Das Konzept der „Bricolage“ wird auch „als Wissenschaft des Konkreten bezeichnet“. Als „Bricolage“ wird die Art bezeichnet, in der das ungebildete Denken „nicht zivilisierter“ Menschen auf die Umwelt die sie umgibt reagiert. In diesem Prozess wird ein System erstellt, in dem die kleinsten Teilchen „der physischen Welt“ geordnet, eingeteilt und zu Gefügen zusammengestellt werden. Die Antworten auf die Umwelt die infolge der Entstehung des Systems zustande kommen, sind zum einen spontan und zum anderen improvisiert. Um die Welt erklären zu können, versucht der Mensch in diesem Prozess Übereinstimmungen und Ähnlichkeitsbeziehungen zwischen den Ordnungsweisen der Gesellschaft und der Natur herzustellen (Vgl. S. 317f.).
Wenn von dem Verständnis ausgegangen wird, dass ein Objekt und dessen Bedeutung zusammengenommen ein Zeichen bilden, das in jeder erdenklichen Kultur zu einer „charakteristischen Diskursform zusammengestellt wird“, dann handelt es sich beim Bricoleur um den Erzeuger neuer Diskurse. Der Bricoleur verändert die Position des bezeichneten Objekts innerhalb eines Diskurses oder bringt es in eine veränderte Zusammenstellung. Durch diese Veränderungen entstehen neue Diskurse, in denen andere Botschaften als im Ursprungsdiskurs vermittelt werden (Vgl. S. 318).
Als Beispiele für Bricolage nennt Hebdige die Subkulturen der „Teds“ und der „Mods“. Sowohl die „Teds“ als auch die „Mods“ nutzten das „Gebrauchsgut“ der Mode und setzten Kleidung entgegen ihrer ursprünglich festgelegten Bedeutung ein.

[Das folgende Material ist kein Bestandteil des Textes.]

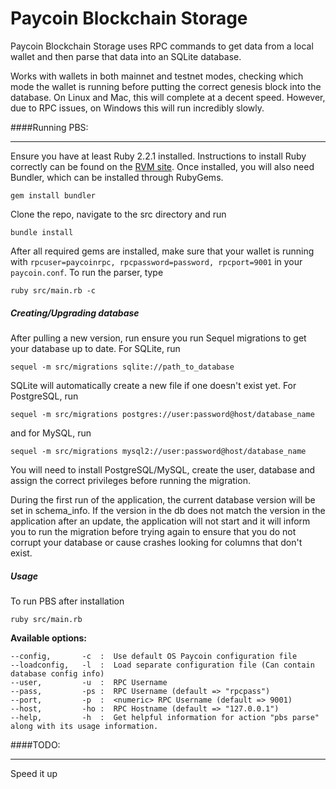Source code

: # Paycoin Blockchain Storage

Paycoin Blockchain Storage uses RPC commands to get data from a local wallet and then parse that data into an SQLite database.

Works with wallets in both mainnet and testnet modes, checking which mode the wallet is running before putting the correct genesis block into the database. On Linux and Mac, this will complete at a decent speed. However, due to RPC issues, on Windows this will run incredibly slowly.

####Running PBS:
***
Ensure you have at least Ruby 2.2.1 installed. Instructions to install Ruby correctly can be found on the [RVM site](http://rvm.io/). Once installed, you will also need Bundler, which can be installed through RubyGems.

`gem install bundler`

Clone the repo, navigate to the src directory and run

`bundle install`

After all required gems are installed, make sure that your wallet is running with `rpcuser=paycoinrpc, rpcpassword=password, rpcport=9001` in your `paycoin.conf`. To run the parser, type

`ruby src/main.rb -c`

##### Creating/Upgrading database

After pulling a new version, run ensure you run Sequel migrations to get your database up to date. For SQLite, run

`sequel -m src/migrations sqlite://path_to_database`

SQLite will automatically create a new file if one doesn't exist yet. For PostgreSQL, run

`sequel -m src/migrations postgres://user:password@host/database_name`

and for MySQL, run

`sequel -m src/migrations mysql2://user:password@host/database_name`

You will need to install PostgreSQL/MySQL, create the user, database and assign the correct privileges before running the migration.

During the first run of the application, the current database version will be set in schema_info. If the version in the db does not match the version in the application
after an update, the application will not start and it will inform you to run the migration before trying again to ensure that you do not corrupt your database or cause 
crashes looking for columns that don't exist.

##### Usage

To run PBS after installation

`ruby src/main.rb`

**Available options:**

    --config,       -c  :  Use default OS Paycoin configuration file
    --loadconfig,   -l  :  Load separate configuration file (Can contain database config info)
    --user,         -u  :  RPC Username
    --pass,         -ps :  RPC Username (default => "rpcpass")
    --port,         -p  :  <numeric> RPC Username (default => 9001)
    --host,         -ho :  RPC Hostname (default => "127.0.0.1")
    --help,         -h  :  Get helpful information for action "pbs parse" along with its usage information.


####TODO:
***
Speed it up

Beispielsweise versuchten die „Mods“, die aus unteren Schichten stammten, mit Hilfe der Kleidung ihre eigene soziale Herkunft als unwichtig erscheinen zu lassen. Sie trugen bewusst nicht die Kleidung der eigenen Schicht, sondern die von höher gestellten sozialen Klassen. So trugen die Jugendlichen aus der Arbeiterschicht zum Beispiel Anzüge und Krawatten und sorgten dafür, dass die ursprüngliche Bedeutung dieser Objekte aufgelöst wurde. Ein weiteres Beispiel für die Veränderung der Bedeutung eines Objektes ist der Motorroller. Während der Motorroller ursprünglich ein wertgeschätztes Fortbewegungsmittel war, wurde er von den Widerstandsbewegungen durch Veränderungen an seinem Äußeren zu einem bedrohlichen Objekt verwandelt. Dadurch, dass Objekte zweckentfremdet und ihrer eigentlichen Bedeutung beraubt werden, wird laut dem britischen Soziologen eine Art Krieg entfesselt, selbst wenn dieser nicht bewusst, sondern im Unterbewusstsein herbeigeführt wird. Dieser Krieg wird auch als „Krieg des Surrealismus“ bezeichnet (Vgl. S. 318f.).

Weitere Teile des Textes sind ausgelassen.